Interbreeding between Humans and Neanderthals began 100,000 years ago: Study
The present day humans and Neanderthals are believed to have interbred much earlier than though during the prehistoric era, the period of interbreeding dating as far back as around 100,000 years ago, scientists have claimed in a new study published Wednesday in the journal Nature.
Earlier, scientists had estimated that the interbreeding started around 50,000 to 60,000 years ago. But an international research team has established “strong evidence” that Neanderthals and modern humans started mating much earlier than that.
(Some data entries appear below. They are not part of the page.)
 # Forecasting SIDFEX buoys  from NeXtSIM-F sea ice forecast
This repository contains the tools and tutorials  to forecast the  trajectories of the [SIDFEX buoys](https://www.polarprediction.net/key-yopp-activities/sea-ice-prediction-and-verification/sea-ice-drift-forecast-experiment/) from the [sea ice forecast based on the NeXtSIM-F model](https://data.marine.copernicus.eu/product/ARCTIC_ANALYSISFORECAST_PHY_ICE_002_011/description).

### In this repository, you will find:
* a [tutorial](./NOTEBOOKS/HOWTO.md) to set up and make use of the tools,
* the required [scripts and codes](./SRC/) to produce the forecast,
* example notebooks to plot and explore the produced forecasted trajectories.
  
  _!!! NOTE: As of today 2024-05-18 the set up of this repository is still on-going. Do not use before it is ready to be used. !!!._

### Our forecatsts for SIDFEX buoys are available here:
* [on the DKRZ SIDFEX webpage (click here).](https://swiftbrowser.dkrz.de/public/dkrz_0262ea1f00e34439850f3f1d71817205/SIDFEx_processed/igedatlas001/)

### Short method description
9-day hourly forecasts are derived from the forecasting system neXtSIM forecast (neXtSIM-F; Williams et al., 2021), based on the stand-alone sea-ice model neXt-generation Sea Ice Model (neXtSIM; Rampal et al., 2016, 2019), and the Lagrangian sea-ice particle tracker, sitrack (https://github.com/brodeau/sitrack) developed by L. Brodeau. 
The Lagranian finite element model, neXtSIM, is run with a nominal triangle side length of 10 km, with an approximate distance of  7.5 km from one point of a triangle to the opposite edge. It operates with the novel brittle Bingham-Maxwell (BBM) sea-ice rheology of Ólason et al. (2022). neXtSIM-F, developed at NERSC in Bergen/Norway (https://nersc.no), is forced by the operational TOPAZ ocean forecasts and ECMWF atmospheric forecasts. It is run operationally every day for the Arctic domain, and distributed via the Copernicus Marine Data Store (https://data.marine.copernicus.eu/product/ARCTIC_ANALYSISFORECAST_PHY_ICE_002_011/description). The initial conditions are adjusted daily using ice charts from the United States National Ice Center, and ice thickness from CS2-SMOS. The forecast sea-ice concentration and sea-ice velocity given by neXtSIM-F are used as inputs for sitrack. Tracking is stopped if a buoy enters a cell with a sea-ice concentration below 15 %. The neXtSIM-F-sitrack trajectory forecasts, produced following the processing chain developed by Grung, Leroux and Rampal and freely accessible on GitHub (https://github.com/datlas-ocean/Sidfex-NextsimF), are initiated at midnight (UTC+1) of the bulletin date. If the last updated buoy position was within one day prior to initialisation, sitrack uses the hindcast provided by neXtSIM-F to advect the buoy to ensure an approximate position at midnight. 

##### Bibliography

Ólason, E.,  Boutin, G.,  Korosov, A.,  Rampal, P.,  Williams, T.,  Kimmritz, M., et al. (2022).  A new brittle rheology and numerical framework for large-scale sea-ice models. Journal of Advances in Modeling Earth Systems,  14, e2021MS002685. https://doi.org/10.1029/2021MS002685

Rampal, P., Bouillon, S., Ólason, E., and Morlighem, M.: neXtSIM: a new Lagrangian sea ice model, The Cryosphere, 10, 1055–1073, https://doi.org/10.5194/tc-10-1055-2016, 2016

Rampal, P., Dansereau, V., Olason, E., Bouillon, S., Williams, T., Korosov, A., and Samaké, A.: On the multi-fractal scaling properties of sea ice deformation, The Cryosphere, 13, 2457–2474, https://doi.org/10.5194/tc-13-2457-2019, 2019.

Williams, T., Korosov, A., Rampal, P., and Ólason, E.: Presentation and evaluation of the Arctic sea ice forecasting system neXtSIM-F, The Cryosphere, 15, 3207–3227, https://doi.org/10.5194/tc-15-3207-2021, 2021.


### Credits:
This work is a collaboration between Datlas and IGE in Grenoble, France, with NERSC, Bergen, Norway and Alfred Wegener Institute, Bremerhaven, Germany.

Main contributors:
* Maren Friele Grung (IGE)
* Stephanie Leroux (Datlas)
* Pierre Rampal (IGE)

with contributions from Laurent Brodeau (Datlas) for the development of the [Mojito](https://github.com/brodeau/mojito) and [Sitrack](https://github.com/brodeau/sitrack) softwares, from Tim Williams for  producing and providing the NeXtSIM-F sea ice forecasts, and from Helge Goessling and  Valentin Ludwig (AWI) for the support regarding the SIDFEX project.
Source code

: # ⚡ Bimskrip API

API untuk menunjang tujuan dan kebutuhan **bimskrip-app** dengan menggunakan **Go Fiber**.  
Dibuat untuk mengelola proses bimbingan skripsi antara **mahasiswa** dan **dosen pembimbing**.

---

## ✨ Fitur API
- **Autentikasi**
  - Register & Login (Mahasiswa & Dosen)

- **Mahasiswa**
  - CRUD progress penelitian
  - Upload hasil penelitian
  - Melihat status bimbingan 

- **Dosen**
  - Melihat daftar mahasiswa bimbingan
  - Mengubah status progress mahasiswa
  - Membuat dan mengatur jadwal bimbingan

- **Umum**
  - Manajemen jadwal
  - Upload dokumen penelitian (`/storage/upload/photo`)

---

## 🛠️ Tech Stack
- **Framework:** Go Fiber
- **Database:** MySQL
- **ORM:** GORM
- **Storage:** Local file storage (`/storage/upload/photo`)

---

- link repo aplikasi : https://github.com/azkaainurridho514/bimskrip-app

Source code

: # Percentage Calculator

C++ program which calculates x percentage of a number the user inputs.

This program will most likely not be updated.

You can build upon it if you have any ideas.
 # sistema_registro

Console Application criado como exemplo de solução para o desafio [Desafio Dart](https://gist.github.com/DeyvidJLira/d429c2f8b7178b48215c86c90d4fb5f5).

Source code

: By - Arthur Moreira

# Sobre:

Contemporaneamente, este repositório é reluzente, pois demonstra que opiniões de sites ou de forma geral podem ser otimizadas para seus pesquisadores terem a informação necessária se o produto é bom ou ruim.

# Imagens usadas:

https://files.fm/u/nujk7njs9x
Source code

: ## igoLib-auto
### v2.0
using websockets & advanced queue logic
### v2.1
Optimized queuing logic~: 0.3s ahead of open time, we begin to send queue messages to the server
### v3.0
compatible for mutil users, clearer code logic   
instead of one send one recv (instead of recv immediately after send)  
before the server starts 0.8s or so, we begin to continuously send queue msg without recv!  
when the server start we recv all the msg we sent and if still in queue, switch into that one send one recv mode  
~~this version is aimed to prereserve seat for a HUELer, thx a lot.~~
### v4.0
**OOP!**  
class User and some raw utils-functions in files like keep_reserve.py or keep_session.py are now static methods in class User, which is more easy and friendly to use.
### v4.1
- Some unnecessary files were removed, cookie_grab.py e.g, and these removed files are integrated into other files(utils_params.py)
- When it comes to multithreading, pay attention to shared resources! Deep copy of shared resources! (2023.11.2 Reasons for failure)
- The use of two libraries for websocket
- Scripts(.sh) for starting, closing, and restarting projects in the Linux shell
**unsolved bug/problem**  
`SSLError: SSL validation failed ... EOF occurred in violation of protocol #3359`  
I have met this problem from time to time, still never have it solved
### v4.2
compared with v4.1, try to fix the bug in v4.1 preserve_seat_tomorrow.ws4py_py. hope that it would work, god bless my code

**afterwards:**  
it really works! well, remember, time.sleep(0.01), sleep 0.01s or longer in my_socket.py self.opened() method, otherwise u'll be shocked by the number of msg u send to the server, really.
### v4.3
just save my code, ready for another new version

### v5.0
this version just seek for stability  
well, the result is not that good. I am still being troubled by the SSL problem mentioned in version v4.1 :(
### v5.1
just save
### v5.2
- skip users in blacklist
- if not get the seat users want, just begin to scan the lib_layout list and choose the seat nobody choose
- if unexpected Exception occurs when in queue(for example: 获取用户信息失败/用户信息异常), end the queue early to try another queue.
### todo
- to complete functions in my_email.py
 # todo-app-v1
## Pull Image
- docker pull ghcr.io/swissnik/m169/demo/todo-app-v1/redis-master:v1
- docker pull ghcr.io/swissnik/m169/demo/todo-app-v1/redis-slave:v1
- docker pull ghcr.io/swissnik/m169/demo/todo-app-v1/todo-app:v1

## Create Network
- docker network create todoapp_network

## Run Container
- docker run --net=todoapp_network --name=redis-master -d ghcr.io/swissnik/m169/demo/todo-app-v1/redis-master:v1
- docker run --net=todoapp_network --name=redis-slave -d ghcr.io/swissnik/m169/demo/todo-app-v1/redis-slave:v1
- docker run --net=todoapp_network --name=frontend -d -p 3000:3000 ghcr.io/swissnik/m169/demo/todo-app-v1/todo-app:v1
It was in 2010 that the researchers for the first time sequenced the first Neanderthal genome, thus defining how much related we are to our ancient, extinct cousins. All non-African modern humans have acquired 1-4% of their DNA from Neanderthals.
However, no evidence of this mating interaction has yet been found in the DNA of the Neanderthals.
Adam Siepel, a computer scientist using simulations to study genetics, explains, “Instead of leaving fragments of Neanderthal DNA in modern humans, we find fragments of modern human DNA in the Neanderthal genome. And that mating event happened some 100,000 years ago”.
The team of geneticists, anthropologists and other computer scientists — Dr. Siepel too was its member — claims to have found that a Neanderthal specimen from Siberia shared at least 1% of its DNA with modern humans.
Neanderthals are also our closest evolutionary relative, and scientists know that at some point tens of thousands of years ago, Neanderthals and Homo sapiens mated to some degree.
Scientists have based their findings on the genome of a Neanderthal woman whose remains were found in a cave in the Altai Mountains in southern Siberia near the Russia-Mongolia border. In the remains, the researchers were able to detect residual DNA from Homo sapiens, a sign of inter-species mating.